● **Task prompt**:
From the records below, copy every line that contains the word "KGAU".

● **The records**:
--- START ---

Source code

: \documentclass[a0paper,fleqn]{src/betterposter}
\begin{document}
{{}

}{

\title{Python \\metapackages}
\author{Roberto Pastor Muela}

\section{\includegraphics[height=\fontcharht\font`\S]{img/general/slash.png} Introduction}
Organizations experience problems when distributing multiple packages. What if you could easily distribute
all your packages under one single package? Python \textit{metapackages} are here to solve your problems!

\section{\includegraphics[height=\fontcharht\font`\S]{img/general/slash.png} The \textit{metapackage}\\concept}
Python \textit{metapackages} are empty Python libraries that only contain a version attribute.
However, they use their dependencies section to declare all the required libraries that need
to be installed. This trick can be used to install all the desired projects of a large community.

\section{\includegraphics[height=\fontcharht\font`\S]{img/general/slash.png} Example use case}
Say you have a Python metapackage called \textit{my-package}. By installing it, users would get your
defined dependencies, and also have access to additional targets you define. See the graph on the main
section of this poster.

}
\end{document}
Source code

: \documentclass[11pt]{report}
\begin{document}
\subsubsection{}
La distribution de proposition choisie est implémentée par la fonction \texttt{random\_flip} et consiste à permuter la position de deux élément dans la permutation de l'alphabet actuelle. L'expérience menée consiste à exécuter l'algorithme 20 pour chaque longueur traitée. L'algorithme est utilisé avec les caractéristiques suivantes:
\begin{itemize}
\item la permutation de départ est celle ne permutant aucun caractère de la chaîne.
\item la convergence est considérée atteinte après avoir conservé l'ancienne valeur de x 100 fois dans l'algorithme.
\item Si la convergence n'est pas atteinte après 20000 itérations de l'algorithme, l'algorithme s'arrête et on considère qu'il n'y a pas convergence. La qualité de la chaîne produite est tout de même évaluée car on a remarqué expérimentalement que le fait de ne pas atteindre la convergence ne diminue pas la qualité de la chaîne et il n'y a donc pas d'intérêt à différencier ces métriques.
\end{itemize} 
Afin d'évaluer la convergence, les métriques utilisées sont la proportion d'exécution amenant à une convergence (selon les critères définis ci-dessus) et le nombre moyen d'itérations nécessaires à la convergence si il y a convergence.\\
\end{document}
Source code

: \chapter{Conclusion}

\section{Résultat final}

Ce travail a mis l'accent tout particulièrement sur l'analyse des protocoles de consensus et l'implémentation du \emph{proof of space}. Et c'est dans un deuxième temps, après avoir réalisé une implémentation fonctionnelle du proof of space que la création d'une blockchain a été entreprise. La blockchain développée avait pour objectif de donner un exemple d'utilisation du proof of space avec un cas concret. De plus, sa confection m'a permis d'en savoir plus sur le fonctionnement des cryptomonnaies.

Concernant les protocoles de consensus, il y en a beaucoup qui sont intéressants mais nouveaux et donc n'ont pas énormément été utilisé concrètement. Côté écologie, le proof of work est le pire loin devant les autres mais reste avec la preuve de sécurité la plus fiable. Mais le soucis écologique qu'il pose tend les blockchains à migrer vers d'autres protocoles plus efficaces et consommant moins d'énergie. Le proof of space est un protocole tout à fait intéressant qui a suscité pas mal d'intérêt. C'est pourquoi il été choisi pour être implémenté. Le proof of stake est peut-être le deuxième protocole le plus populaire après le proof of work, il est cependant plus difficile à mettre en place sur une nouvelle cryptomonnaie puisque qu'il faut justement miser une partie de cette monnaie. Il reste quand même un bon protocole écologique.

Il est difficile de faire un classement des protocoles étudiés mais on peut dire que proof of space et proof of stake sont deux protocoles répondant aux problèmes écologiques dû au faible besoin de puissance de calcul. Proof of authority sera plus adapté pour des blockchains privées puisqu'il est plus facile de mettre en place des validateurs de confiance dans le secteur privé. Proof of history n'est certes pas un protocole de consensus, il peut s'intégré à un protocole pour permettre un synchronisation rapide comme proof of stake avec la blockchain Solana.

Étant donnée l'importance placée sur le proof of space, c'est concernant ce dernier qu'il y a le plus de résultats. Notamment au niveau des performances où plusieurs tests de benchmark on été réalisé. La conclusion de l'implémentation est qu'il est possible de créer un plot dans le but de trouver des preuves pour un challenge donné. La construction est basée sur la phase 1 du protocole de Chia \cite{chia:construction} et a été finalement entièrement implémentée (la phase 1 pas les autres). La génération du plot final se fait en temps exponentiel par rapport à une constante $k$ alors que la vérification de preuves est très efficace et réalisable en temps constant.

--- END ---
--- START ---

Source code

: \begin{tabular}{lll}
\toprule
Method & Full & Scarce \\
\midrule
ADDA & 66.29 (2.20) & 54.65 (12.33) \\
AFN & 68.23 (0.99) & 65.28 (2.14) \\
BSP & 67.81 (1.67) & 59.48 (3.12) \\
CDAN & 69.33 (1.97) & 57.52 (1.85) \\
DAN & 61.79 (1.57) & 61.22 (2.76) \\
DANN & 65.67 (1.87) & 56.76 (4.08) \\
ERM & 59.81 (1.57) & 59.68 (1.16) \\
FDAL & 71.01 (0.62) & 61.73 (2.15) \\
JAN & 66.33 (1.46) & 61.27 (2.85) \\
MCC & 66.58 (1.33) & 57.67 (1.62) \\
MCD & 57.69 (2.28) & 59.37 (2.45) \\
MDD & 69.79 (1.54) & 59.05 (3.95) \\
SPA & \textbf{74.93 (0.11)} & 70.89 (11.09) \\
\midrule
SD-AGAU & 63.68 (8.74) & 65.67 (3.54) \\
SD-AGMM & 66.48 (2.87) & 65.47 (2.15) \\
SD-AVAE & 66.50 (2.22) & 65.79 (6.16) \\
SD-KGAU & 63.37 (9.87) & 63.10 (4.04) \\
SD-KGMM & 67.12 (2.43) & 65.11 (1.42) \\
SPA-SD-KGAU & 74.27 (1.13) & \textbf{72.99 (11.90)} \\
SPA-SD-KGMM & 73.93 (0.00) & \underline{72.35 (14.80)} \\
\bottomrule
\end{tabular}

--- END ---
--- START ---

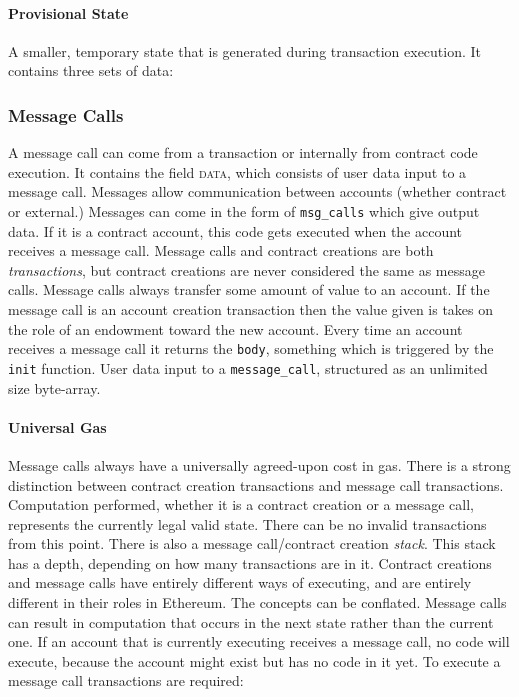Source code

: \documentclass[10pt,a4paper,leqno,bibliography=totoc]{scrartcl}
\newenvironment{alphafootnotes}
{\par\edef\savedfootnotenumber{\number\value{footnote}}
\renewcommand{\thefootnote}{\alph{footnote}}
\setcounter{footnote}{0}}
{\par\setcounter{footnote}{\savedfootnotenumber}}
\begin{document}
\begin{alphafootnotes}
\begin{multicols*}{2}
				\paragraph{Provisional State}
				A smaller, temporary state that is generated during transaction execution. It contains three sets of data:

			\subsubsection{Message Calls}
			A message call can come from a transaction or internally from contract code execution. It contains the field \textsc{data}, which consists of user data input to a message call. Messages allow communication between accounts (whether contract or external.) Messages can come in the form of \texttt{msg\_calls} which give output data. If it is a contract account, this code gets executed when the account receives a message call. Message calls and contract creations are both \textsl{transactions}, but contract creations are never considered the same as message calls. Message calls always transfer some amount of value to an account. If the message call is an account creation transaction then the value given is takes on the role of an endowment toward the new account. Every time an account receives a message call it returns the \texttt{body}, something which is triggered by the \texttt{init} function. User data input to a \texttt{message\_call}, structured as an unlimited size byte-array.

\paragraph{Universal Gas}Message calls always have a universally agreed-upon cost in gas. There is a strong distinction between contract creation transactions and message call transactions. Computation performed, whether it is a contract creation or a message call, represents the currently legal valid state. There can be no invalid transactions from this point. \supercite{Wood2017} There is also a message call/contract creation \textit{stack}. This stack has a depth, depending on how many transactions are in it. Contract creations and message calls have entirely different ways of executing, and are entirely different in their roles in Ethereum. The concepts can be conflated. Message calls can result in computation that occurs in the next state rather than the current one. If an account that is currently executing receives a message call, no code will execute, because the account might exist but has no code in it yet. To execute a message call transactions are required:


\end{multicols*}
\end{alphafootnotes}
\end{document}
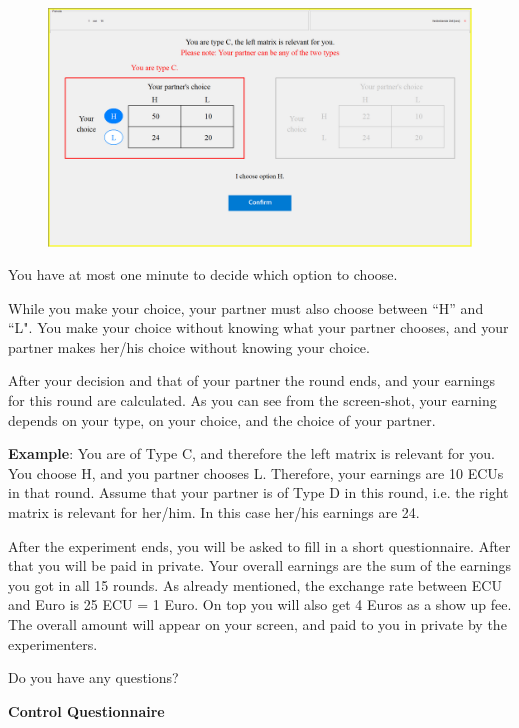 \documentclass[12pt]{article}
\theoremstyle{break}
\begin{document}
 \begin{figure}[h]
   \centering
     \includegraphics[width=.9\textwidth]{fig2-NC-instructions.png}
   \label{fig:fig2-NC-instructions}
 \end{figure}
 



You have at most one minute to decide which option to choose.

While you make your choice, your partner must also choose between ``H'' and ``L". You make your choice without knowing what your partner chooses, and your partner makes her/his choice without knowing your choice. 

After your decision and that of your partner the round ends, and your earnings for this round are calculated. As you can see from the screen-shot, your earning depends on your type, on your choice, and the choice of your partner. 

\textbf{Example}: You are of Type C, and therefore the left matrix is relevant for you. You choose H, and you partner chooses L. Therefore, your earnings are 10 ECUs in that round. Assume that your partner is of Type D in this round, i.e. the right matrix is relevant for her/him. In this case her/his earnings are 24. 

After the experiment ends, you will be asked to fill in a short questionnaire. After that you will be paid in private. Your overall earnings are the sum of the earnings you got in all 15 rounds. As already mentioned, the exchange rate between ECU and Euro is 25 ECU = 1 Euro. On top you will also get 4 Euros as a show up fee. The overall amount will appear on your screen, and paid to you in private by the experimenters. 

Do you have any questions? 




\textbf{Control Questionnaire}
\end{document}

--- END ---

● **Response**:
SD-KGAU & 63.37 (9.87) & 63.10 (4.04) \\
SPA-SD-KGAU & 74.27 (1.13) & \textbf{72.99 (11.90)} \\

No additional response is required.